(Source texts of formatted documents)
-------

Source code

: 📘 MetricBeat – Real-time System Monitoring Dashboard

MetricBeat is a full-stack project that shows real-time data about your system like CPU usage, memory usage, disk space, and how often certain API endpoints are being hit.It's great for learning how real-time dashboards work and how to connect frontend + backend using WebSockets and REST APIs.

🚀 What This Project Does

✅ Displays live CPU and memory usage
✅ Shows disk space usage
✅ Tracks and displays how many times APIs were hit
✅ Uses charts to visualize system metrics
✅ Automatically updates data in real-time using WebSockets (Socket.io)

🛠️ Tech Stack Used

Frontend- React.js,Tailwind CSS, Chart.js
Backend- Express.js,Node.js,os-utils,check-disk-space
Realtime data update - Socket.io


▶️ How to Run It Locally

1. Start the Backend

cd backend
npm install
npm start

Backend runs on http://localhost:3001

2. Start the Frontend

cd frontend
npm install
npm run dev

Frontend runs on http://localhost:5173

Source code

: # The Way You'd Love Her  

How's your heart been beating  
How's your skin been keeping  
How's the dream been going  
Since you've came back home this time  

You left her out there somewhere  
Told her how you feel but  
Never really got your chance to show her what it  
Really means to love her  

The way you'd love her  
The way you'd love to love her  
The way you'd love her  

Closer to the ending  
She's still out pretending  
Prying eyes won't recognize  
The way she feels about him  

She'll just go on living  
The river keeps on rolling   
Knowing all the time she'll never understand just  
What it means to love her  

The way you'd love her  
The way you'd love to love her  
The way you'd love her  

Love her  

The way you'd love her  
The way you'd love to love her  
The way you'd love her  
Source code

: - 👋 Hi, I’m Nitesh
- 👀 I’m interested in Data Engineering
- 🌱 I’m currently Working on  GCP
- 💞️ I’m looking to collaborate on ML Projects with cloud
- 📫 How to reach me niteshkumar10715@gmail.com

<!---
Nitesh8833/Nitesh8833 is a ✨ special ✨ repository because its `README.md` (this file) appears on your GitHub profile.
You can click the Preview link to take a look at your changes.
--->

-------

WHAT YOU HAVE TO DO - Only the lines from the first line of the records through the line containing "She'll just go on living" should be repeated, exactly as they appear.

TASK RESPONSE -
Source code

: 📘 MetricBeat – Real-time System Monitoring Dashboard

MetricBeat is a full-stack project that shows real-time data about your system like CPU usage, memory usage, disk space, and how often certain API endpoints are being hit.It's great for learning how real-time dashboards work and how to connect frontend + backend using WebSockets and REST APIs.

🚀 What This Project Does

✅ Displays live CPU and memory usage
✅ Shows disk space usage
✅ Tracks and displays how many times APIs were hit
✅ Uses charts to visualize system metrics
✅ Automatically updates data in real-time using WebSockets (Socket.io)

🛠️ Tech Stack Used

Frontend- React.js,Tailwind CSS, Chart.js
Backend- Express.js,Node.js,os-utils,check-disk-space
Realtime data update - Socket.io


▶️ How to Run It Locally

1. Start the Backend

cd backend
npm install
npm start

Backend runs on http://localhost:3001

2. Start the Frontend

cd frontend
npm install
npm run dev

Frontend runs on http://localhost:5173

Source code

: # The Way You'd Love Her  

How's your heart been beating  
How's your skin been keeping  
How's the dream been going  
Since you've came back home this time  

You left her out there somewhere  
Told her how you feel but  
Never really got your chance to show her what it  
Really means to love her  

The way you'd love her  
The way you'd love to love her  
The way you'd love her  

Closer to the ending  
She's still out pretending  
Prying eyes won't recognize  
The way she feels about him  

She'll just go on living  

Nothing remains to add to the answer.